My older sisters eventually saved me from falling victim to disco when I was eight by introducing me to music like David Bowie, Heart and The Beatles. Memorizing lyrics like “Strawberry Fields Forever” and “Magic Man” blew my mind, took me to a fantasy world and resulted in a music addiction that would last a lifetime.

I have lived through every music media format, from vinyl, to the absolute absurdity of eight-track tapes, to cassette tapes (I was an obsessed teenage cassette collector). I was a college boy CD coveter, and I finally embraced the digital era with iTunes. I have spent a countless amount of money on music, and often defend myself by saying “there are worse things I could be addicted to.”

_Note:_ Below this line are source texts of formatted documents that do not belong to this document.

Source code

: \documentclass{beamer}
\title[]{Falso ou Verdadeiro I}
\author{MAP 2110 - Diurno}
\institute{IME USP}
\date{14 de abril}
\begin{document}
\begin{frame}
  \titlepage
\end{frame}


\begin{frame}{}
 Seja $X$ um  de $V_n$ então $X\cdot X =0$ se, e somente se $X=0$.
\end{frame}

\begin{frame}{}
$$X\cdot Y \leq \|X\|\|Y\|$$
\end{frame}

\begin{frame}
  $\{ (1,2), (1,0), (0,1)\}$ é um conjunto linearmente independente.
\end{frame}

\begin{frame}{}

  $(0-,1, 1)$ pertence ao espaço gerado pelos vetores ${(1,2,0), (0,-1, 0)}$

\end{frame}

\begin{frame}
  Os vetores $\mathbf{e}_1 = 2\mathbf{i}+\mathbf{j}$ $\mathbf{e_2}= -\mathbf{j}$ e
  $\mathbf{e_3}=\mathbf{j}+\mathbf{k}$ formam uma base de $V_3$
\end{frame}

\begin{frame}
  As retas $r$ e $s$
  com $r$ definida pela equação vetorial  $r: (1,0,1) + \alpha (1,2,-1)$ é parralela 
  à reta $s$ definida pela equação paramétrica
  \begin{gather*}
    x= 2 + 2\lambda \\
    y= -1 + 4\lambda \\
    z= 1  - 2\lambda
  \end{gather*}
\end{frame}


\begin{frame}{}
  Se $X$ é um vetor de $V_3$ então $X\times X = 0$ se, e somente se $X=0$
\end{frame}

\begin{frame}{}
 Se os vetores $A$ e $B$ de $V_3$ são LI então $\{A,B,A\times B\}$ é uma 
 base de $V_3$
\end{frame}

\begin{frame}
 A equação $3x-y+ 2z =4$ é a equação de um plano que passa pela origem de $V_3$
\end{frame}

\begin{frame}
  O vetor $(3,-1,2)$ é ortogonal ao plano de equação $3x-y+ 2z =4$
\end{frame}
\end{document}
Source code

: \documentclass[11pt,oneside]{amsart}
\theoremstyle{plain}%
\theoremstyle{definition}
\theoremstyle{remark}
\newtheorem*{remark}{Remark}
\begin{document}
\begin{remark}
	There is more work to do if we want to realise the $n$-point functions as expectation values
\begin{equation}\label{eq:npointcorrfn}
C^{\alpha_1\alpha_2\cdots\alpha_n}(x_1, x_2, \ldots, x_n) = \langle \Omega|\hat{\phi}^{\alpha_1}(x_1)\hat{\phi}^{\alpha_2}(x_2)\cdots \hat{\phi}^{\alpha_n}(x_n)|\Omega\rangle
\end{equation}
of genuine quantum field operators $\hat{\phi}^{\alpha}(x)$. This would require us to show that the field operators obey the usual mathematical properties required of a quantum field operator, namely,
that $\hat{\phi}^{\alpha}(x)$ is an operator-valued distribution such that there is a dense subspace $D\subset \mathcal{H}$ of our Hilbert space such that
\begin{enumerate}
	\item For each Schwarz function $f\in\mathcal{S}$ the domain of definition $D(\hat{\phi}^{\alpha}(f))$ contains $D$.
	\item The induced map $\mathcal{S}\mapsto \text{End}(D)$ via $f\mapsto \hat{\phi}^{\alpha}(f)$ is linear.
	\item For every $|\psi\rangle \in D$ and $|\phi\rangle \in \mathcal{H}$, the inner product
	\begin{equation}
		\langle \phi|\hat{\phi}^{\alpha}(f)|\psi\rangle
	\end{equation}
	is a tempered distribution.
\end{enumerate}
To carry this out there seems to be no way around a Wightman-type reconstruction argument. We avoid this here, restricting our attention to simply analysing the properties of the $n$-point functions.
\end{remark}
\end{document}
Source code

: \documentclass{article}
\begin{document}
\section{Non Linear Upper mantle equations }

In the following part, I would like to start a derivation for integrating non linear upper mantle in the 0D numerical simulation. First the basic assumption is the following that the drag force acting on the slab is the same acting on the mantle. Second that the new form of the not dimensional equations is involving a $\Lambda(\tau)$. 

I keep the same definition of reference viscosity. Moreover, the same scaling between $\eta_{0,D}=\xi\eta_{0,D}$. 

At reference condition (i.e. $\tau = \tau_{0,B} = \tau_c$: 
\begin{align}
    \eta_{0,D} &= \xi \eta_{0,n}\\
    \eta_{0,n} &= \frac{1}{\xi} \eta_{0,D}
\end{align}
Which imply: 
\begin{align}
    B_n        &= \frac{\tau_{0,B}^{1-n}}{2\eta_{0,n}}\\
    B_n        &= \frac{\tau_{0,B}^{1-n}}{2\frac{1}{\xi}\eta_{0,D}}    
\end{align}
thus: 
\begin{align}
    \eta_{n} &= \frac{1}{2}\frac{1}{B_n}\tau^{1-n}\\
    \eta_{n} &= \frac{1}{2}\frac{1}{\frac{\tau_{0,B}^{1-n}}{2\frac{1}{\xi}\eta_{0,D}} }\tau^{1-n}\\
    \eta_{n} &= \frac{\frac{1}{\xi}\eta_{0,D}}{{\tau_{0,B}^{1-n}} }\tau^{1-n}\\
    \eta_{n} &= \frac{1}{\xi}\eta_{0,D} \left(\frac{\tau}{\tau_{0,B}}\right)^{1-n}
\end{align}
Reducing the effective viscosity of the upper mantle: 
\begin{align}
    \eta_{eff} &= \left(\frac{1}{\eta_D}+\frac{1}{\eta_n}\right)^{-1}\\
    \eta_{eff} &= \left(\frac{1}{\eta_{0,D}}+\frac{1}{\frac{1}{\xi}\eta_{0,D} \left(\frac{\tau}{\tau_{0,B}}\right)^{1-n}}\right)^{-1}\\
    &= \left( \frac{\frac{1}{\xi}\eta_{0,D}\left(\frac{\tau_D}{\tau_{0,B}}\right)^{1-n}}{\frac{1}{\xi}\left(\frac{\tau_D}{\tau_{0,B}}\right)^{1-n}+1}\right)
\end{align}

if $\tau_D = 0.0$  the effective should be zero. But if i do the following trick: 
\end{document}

I recently discovered I could save tons of money with Spotify’s $9.99 “all you can eat” music buffet, but unfortunately that ended when someone handed me a box of old jukebox records that were going to be thrown away. I was immediately transported back to my childhood when I touched the black-as-night, dusty, magic music makers. It was like opening Pandora’s Box, and I dove in headfirst by buying my first Crosley record player in almost 43 years.

Vinyl has made a comeback in recent years, and spending a few hours at Atlanta’s legendary Wax’n’Facts in Little 5 Points is like stepping back in time. Flipping through thousands of cheap, high-quality used records is like visiting old friends from the 1960s, 1970s and 1980s.

Everything is bigger with vinyl: The sound, the artwork and the weight as well as the ritualistic listening experience. Listening to an album from start to finish is rarely done today, but it is such a pleasure to take the time to listen to something like Fleetwood Mac from beginning to end while drinking a glass of wine.

Music is my life. I remember loving music earlier than I remember tasting food. My entire collection is like a diary; songs transport me back to a specific time and place. I am no longer that kid with manic nervous energy, but my passion for music has come full circle back to the place it began, with a record player and tons of vinyl making me as happy as a baby.